[Plain-text document sources]
○ ○ ○ ○ ○

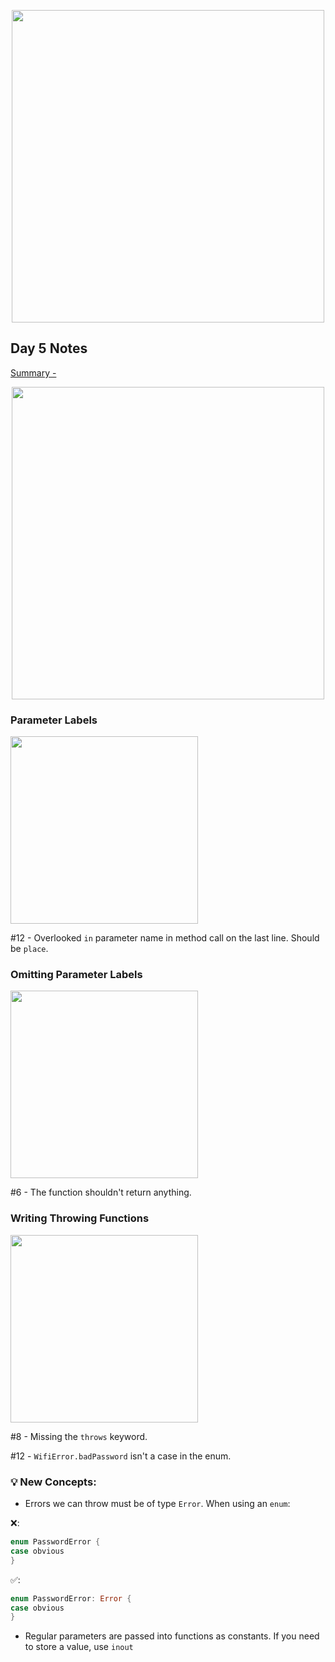 <p align="center"><img src="https://github.com/neilhiddink/100DaysOfSwift/blob/master/00.%20Resources/banner.png" width="500"></p>

## Day 5 Notes

[Summary - ]()

<p align="center"><img src="" width="500"></p>

### Parameter Labels

<img src="" width="300">

#12 - Overlooked `in` parameter name in method call on the last line. Should be `place`.

### Omitting Parameter Labels

<img src="" width="300">

#6 - The function shouldn't return anything.

### Writing Throwing Functions

<img src="" width="300">

#8 - Missing the `throws` keyword.

#12 - `WifiError.badPassword` isn't a case in the enum.

### 💡 New Concepts:

- Errors we can throw must be of type  `Error`. When using an `enum`:

❌:
```swift
enum PasswordError {
case obvious
}
```

✅:
```swift
enum PasswordError: Error {
case obvious
}
```
- Regular parameters are passed into functions as constants. If you need to store a value, use `inout`
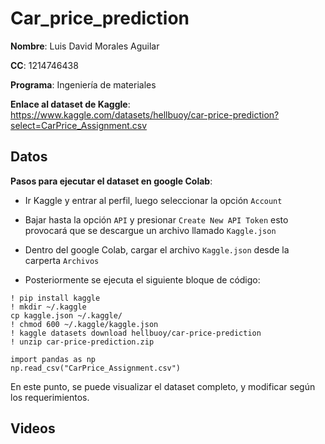 # Car_price_prediction

**Nombre**: Luis David Morales Aguilar

**CC**: 1214746438

**Programa**: Ingeniería de materiales

**Enlace al dataset de Kaggle**:
https://www.kaggle.com/datasets/hellbuoy/car-price-prediction?select=CarPrice_Assignment.csv

## Datos

**Pasos para ejecutar el dataset en google Colab**:

- Ir Kaggle y entrar al perfil, luego seleccionar la opción ``Account``

- Bajar hasta la opción ``API`` y presionar ``Create New API Token`` esto provocará que se descargue un archivo llamado ``Kaggle.json``

- Dentro del google Colab, cargar el archivo ``Kaggle.json`` desde la carperta `Archivos`

- Posteriormente se ejecuta el siguiente bloque de código:
```
! pip install kaggle
! mkdir ~/.kaggle
cp kaggle.json ~/.kaggle/
! chmod 600 ~/.kaggle/kaggle.json
! kaggle datasets download hellbuoy/car-price-prediction
! unzip car-price-prediction.zip

import pandas as np
np.read_csv("CarPrice_Assignment.csv")

```

En este punto, se puede visualizar el dataset completo, y modificar según los requerimientos.


## Videos
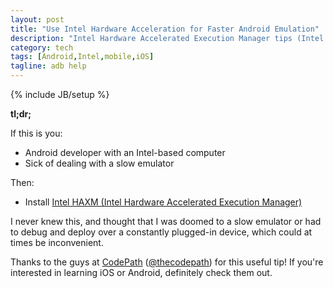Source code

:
 ```yaml
---
layout: post
title: "Use Intel Hardware Acceleration for Faster Android Emulation"
description: "Intel Hardware Accelerated Execution Manager tips (Intel HAXM)"
category: tech
tags: [Android,Intel,mobile,iOS]
tagline: adb help
---
```

{% include JB/setup %}

**tl;dr;**

If this is you:

* Android developer with an Intel-based computer
* Sick of dealing with a slow emulator

Then:

* Install [Intel HAXM (Intel Hardware Accelerated Execution Manager)](http://software.intel.com/en-us/articles/intel-hardware-accelerated-execution-manager)

I never knew this, and thought that I was doomed to a slow emulator or had to debug and deploy over a constantly plugged-in device, which could at times be inconvenient.

Thanks to the guys at [CodePath](http://thecodepath.com) ([@thecodepath](http://twitter.com/thecodepath)) for this useful tip! If you're interested in learning iOS or Android, definitely check them out.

○ ○ ○ ○ ○

From the first line to the last, please copy the data exactly, with the pictures left out.

# ANSWER SECTION
 <p align="center"><img src="https://github.com/neilhiddink/100DaysOfSwift/blob/master/00.%20Resources/banner.png" width="500"></p>

## Day 5 Notes

[Summary - ]()

<p align="center"><img src="" width="500"></p>

### Parameter Labels

<img src="" width="300">

#12 - Overlooked `in` parameter name in method call on the last line. Should be `place`.

### Omitting Parameter Labels

<img src="" width="300">

#6 - The function shouldn't return anything.

### Writing Throwing Functions

<img src="" width="300">

#8 - Missing the `throws` keyword.

#12 - `WifiError.badPassword` isn't a case in the enum.

### 💡 New Concepts:

- Errors we can throw must be of type  `Error`. When using an `enum`:

❌:
```swift
enum PasswordError {
case obvious
}
```

✅:
```swift
enum PasswordError: Error {
case obvious
}
```
- Regular parameters are passed into functions as constants. If you need to store a value, use `inout`
 # Car_price_prediction

**Nombre**: Luis David Morales Aguilar

**CC**: 1214746438

**Programa**: Ingeniería de materiales

**Enlace al dataset de Kaggle**:
https://www.kaggle.com/datasets/hellbuoy/car-price-prediction?select=CarPrice_Assignment.csv

## Datos

**Pasos para ejecutar el dataset en google Colab**:

- Ir Kaggle y entrar al perfil, luego seleccionar la opción ``Account``

- Bajar hasta la opción ``API`` y presionar ``Create New API Token`` esto provocará que se descargue un archivo llamado ``Kaggle.json``

- Dentro del google Colab, cargar el archivo ``Kaggle.json`` desde la carperta `Archivos`

- Posteriormente se ejecuta el siguiente bloque de código:
```
! pip install kaggle
! mkdir ~/.kaggle
cp kaggle.json ~/.kaggle/
! chmod 600 ~/.kaggle/kaggle.json
! kaggle datasets download hellbuoy/car-price-prediction
! unzip car-price-prediction.zip

import pandas as np
np.read_csv("CarPrice_Assignment.csv")

```

En este punto, se puede visualizar el dataset completo, y modificar según los requerimientos.


## Videos
Source code

:
 ```yaml
---
layout: post
title: "Use Intel Hardware Acceleration for Faster Android Emulation"
description: "Intel Hardware Accelerated Execution Manager tips (Intel HAXM)"
category: tech
tags: [Android,Intel,mobile,iOS]
tagline: adb help
---
```

{% include JB/setup %}

**tl;dr;**

If this is you:

* Android developer with an Intel-based computer
* Sick of dealing with a slow emulator

Then:

* Install [Intel HAXM (Intel Hardware Accelerated Execution Manager)](http://software.intel.com/en-us/articles/intel-hardware-accelerated-execution-manager)

I never knew this, and thought that I was doomed to a slow emulator or had to debug and deploy over a constantly plugged-in device, which could at times be inconvenient.

Thanks to the guys at [CodePath](http://thecodepath.com) ([@thecodepath](http://twitter.com/thecodepath)) for this useful tip! If you're interested in learning iOS or Android, definitely check them out.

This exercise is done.